Instructions for the task: When a line in the records contains the string "RULE", copy that line.

═════ Data records ═════

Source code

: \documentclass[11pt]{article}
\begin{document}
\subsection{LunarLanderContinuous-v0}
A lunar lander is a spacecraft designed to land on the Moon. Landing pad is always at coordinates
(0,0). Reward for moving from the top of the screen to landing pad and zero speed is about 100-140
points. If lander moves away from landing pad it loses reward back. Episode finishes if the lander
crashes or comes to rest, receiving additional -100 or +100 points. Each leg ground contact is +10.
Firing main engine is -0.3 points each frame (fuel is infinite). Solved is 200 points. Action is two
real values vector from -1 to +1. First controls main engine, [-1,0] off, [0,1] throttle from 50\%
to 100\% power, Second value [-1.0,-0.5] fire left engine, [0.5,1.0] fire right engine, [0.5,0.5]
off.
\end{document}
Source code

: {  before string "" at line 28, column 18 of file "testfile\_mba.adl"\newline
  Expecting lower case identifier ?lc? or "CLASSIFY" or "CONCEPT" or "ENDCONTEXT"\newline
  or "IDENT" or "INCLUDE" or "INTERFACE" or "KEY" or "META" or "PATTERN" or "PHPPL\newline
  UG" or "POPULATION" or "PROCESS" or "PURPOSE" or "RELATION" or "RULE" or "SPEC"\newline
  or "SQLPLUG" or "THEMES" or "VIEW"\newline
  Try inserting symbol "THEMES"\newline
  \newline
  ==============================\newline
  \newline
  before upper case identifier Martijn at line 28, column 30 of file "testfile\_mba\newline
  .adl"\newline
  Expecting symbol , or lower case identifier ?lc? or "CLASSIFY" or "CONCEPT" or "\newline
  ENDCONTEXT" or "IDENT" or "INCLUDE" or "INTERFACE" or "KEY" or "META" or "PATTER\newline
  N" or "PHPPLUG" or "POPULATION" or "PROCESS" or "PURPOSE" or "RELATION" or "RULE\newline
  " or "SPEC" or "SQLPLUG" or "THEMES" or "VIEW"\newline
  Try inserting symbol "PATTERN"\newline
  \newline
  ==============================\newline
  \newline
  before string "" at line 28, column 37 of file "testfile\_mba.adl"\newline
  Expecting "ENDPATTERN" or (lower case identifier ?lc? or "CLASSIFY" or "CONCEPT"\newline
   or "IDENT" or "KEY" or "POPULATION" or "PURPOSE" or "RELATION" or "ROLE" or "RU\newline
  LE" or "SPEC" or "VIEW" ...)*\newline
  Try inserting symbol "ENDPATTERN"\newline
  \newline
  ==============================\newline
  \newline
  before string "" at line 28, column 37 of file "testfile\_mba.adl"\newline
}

═════

Output for this exercise:
  UG" or "POPULATION" or "PROCESS" or "PURPOSE" or "RELATION" or "RULE" or "SPEC"\newline
  N" or "PHPPLUG" or "POPULATION" or "PROCESS" or "PURPOSE" or "RELATION" or "RULE\newline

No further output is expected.